- Task item
Go through the records below and copy out every line holding "пустое".

[Saved data entries]
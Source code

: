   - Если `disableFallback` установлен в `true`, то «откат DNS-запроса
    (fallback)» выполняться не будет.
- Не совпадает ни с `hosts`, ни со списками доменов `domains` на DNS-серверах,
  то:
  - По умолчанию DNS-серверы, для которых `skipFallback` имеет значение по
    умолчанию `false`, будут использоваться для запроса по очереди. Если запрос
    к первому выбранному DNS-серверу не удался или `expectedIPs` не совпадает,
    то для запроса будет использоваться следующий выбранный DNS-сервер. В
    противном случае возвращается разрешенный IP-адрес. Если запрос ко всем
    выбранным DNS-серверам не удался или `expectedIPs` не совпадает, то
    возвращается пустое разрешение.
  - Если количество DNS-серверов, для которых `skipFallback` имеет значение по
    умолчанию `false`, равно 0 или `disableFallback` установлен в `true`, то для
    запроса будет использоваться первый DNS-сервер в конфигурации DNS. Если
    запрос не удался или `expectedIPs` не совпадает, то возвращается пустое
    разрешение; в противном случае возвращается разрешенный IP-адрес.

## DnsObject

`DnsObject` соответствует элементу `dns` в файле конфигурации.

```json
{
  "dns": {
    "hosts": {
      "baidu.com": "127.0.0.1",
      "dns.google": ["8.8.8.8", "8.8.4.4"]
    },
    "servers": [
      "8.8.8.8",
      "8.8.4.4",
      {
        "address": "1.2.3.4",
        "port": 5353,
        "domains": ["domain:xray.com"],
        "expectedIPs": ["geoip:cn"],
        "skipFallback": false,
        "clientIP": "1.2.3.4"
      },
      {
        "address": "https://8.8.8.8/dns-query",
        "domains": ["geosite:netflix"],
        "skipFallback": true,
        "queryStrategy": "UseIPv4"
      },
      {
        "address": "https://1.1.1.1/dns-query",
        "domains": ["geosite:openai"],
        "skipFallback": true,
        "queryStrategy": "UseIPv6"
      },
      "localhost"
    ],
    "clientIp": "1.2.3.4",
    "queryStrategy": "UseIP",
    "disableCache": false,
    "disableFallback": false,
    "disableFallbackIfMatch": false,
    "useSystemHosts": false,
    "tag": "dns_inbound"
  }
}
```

- Answer to the problem
    возвращается пустое разрешение.
    запрос не удался или `expectedIPs` не совпадает, то возвращается пустое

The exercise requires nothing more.